Abstract CHK1 inhibitors are being investigated as chemosensitizing agents with agents that increase replication stress. Here we have investigated the molecular basis of sensitivity to CHK1 inhibitors as single agents in melanoma and as combinations with subclinical doses of hydroxyurea in melanoma and non-small cell lung cancer (NSCLC). We have found that sensitivity in vitro and in vivo to single agent CHK1 inhibitor is associated with defective S phase cell cycle checkpoint response to low dNTP levels. Loss of checkpoint response by overexpressing components of the checkpoint or inhibition of Wee1, convert CHK1 inhibitor insensitive cells to sensitive, and similarly depletion of CDC25A reduces CHK1 inhibitor sensitivity in sensitive lines. The increased DNA damage found with CHK1 inhibitor treatment is not sufficient to induce cell death, and cell death was triggered without entry into mitosis. We have found that about 20% of melanomas are sensitive to CHK1 inhibitor as a single agent, but we show that >70% of melanomas and NSCLCs are sensitive to combination with subclinical doses of hydroxyurea. The mechanism of cell death in the combination appears identical to CHK1 inhibitor alone in inhibitor-sensitive melanomas, with cells dying without entering mitosis.

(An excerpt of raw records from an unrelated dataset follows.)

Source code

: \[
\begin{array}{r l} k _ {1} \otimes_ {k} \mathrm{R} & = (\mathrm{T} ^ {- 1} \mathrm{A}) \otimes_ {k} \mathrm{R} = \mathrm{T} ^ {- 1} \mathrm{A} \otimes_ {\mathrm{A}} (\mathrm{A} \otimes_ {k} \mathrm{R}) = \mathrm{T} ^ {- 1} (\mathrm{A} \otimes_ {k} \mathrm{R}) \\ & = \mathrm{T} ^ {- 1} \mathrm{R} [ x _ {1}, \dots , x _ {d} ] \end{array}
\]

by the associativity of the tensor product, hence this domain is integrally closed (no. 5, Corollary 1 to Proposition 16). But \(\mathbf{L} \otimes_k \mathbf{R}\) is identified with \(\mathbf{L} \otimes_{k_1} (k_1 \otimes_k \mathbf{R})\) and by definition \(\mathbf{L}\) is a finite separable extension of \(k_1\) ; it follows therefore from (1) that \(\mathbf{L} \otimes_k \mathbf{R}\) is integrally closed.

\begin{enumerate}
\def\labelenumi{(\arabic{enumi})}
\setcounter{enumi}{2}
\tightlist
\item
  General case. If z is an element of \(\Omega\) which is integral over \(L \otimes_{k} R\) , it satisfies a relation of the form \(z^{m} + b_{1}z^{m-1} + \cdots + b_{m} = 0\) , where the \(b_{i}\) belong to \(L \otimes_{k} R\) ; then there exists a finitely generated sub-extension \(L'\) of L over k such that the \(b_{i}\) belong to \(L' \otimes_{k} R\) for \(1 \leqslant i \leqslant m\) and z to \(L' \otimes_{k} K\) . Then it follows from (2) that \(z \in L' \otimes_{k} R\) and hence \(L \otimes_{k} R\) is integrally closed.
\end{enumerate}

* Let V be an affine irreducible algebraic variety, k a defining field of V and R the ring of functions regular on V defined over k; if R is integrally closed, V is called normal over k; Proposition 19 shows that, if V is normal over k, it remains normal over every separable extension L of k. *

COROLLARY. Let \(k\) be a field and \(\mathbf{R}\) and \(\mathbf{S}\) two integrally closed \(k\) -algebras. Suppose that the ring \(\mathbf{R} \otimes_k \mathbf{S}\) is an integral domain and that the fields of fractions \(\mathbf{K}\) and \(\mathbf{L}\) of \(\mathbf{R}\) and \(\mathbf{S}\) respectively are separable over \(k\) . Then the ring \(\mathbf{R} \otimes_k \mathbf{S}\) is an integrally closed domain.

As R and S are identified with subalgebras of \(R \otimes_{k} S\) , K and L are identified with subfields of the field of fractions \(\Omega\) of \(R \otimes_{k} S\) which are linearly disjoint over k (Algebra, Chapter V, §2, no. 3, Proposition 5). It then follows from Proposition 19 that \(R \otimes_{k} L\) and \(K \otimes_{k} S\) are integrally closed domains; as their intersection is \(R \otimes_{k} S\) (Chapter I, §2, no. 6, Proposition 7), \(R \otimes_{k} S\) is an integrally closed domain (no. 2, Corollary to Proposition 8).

In half the cell melanomas tested, the combination produced a complete loss of viability; in the other half, the viable population after treatment was incapable of further proliferation in the absence in drug. The sensitivity to the combination is independent of other known risk factors, suggesting a significant proportion of melanoma and lung cancer patients could benefit from treatment with this drug combination. Citation Format: Zay Yar Oo, Martina Proctor, Alexander Stevenson, Jill Larsen, Brian G. Gabrielli. Increasing replication stress by reducing nucleoside levels sensitizes melanomas and non-small cell lung cancers to CHK1 inhibitor in vitro and in vivo [abstract]. In: Proceedings of the AACR-NCI-EORTC International Conference: Molecular Targets and Cancer Therapeutics; 2017 Oct 26-30; Philadelphia, PA. Philadelphia (PA): AACR; Mol Cancer Ther 2018;17(1 Suppl):Abstract nr A069.